Jewish leaders had threatened legal action if the daily did not publish an apology for the July 26 cartoon by Glen Le Lievre.
The cartoon depicted a hook-nosed Jewish man wearing a kippah and sitting on an armchair emblazoned with a Star of David pressing a remote control to detonate buildings, presumably in Gaza.
“The Herald now appreciates that, in using the Star of David and the kippah in the cartoon, the newspaper invoked an inappropriate element of religion, rather than nationhood, and made a serious error of judgment,” its editors wrote in Monday’s edition. “It was wrong to publish the cartoon in its original form. We apologize unreservedly for this lapse, and the anguish and distress that has been caused.”

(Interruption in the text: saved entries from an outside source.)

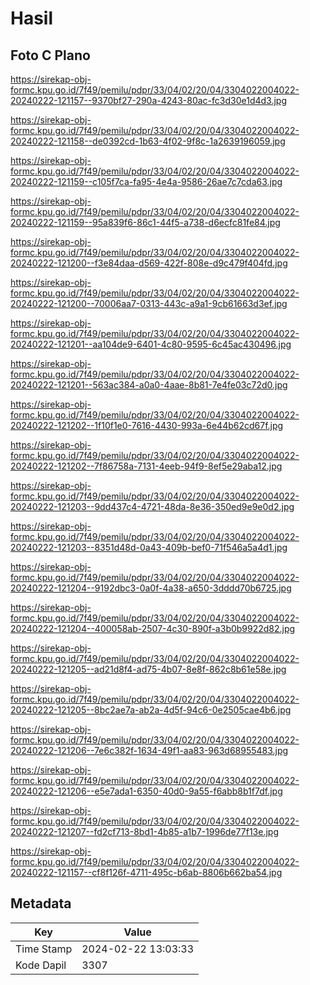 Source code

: # Hasil

## Foto C Plano

https://sirekap-obj-formc.kpu.go.id/7f49/pemilu/pdpr/33/04/02/20/04/3304022004022-20240222-121157--9370bf27-290a-4243-80ac-fc3d30e1d4d3.jpg

https://sirekap-obj-formc.kpu.go.id/7f49/pemilu/pdpr/33/04/02/20/04/3304022004022-20240222-121158--de0392cd-1b63-4f02-9f8c-1a2639196059.jpg

https://sirekap-obj-formc.kpu.go.id/7f49/pemilu/pdpr/33/04/02/20/04/3304022004022-20240222-121159--c105f7ca-fa95-4e4a-9586-26ae7c7cda63.jpg

https://sirekap-obj-formc.kpu.go.id/7f49/pemilu/pdpr/33/04/02/20/04/3304022004022-20240222-121159--95a839f6-86c1-44f5-a738-d6ecfc81fe84.jpg

https://sirekap-obj-formc.kpu.go.id/7f49/pemilu/pdpr/33/04/02/20/04/3304022004022-20240222-121200--f3e84daa-d569-422f-808e-d9c479f404fd.jpg

https://sirekap-obj-formc.kpu.go.id/7f49/pemilu/pdpr/33/04/02/20/04/3304022004022-20240222-121200--70006aa7-0313-443c-a9a1-9cb61663d3ef.jpg

https://sirekap-obj-formc.kpu.go.id/7f49/pemilu/pdpr/33/04/02/20/04/3304022004022-20240222-121201--aa104de9-6401-4c80-9595-6c45ac430496.jpg

https://sirekap-obj-formc.kpu.go.id/7f49/pemilu/pdpr/33/04/02/20/04/3304022004022-20240222-121201--563ac384-a0a0-4aae-8b81-7e4fe03c72d0.jpg

https://sirekap-obj-formc.kpu.go.id/7f49/pemilu/pdpr/33/04/02/20/04/3304022004022-20240222-121202--1f10f1e0-7616-4430-993a-6e44b62cd67f.jpg

https://sirekap-obj-formc.kpu.go.id/7f49/pemilu/pdpr/33/04/02/20/04/3304022004022-20240222-121202--7f86758a-7131-4eeb-94f9-8ef5e29aba12.jpg

https://sirekap-obj-formc.kpu.go.id/7f49/pemilu/pdpr/33/04/02/20/04/3304022004022-20240222-121203--9dd437c4-4721-48da-8e36-350ed9e9e0d2.jpg

https://sirekap-obj-formc.kpu.go.id/7f49/pemilu/pdpr/33/04/02/20/04/3304022004022-20240222-121203--8351d48d-0a43-409b-bef0-71f546a5a4d1.jpg

https://sirekap-obj-formc.kpu.go.id/7f49/pemilu/pdpr/33/04/02/20/04/3304022004022-20240222-121204--9192dbc3-0a0f-4a38-a650-3dddd70b6725.jpg

https://sirekap-obj-formc.kpu.go.id/7f49/pemilu/pdpr/33/04/02/20/04/3304022004022-20240222-121204--400058ab-2507-4c30-890f-a3b0b9922d82.jpg

https://sirekap-obj-formc.kpu.go.id/7f49/pemilu/pdpr/33/04/02/20/04/3304022004022-20240222-121205--ad21d8f4-ad75-4b07-8e8f-862c8b61e58e.jpg

https://sirekap-obj-formc.kpu.go.id/7f49/pemilu/pdpr/33/04/02/20/04/3304022004022-20240222-121205--8bc2ae7a-ab2a-4d5f-94c6-0e2505cae4b6.jpg

https://sirekap-obj-formc.kpu.go.id/7f49/pemilu/pdpr/33/04/02/20/04/3304022004022-20240222-121206--7e6c382f-1634-49f1-aa83-963d68955483.jpg

https://sirekap-obj-formc.kpu.go.id/7f49/pemilu/pdpr/33/04/02/20/04/3304022004022-20240222-121206--e5e7ada1-6350-40d0-9a55-f6abb8b1f7df.jpg

https://sirekap-obj-formc.kpu.go.id/7f49/pemilu/pdpr/33/04/02/20/04/3304022004022-20240222-121207--fd2cf713-8bd1-4b85-a1b7-1996de77f13e.jpg

https://sirekap-obj-formc.kpu.go.id/7f49/pemilu/pdpr/33/04/02/20/04/3304022004022-20240222-121157--cf8f126f-4711-495c-b6ab-8806b662ba54.jpg


## Metadata

| Key        | Value               |
| ---------- | ------------------- |
| Time Stamp | 2024-02-22 13:03:33 |
| Kode Dapil | 3307                |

Hours before the apology was issued, an estimated 5,000 pro-Israel supporters filled a suburban Sydney park on Sunday, while a “flash mob” of Jewish youth simulated a 15-second siren in the heart of Melbourne.
The park near Bondi Beach was a sea of Israeli and Australian flags mixed with dozens of placards, including “Israel has no choice” and “Stop the rockets.”
Some of the Australian media had failed to guard against “biased, distorted, inaccurate and simply erroneous coverage and commentary,” Robert Goot, president of the Executive Council of Australian Jewry, said at the park rally. He also told the crowd that the cartoon was “unquestionably anti-Semitic.”
In Melbourne, up to 500 Jews hit the ground as a siren went off in Federation Square. The protest was inspired by a similar stunt last month in Vienna, according to Asher Kozma, the head of the Betar movement in Melbourne.
“We were trying to give Australian people an idea of what it’s like to live in Israel,” Kozma said.
Also Sunday, several hundred people joined a pro-Israel rally in Brisbane, according to reports.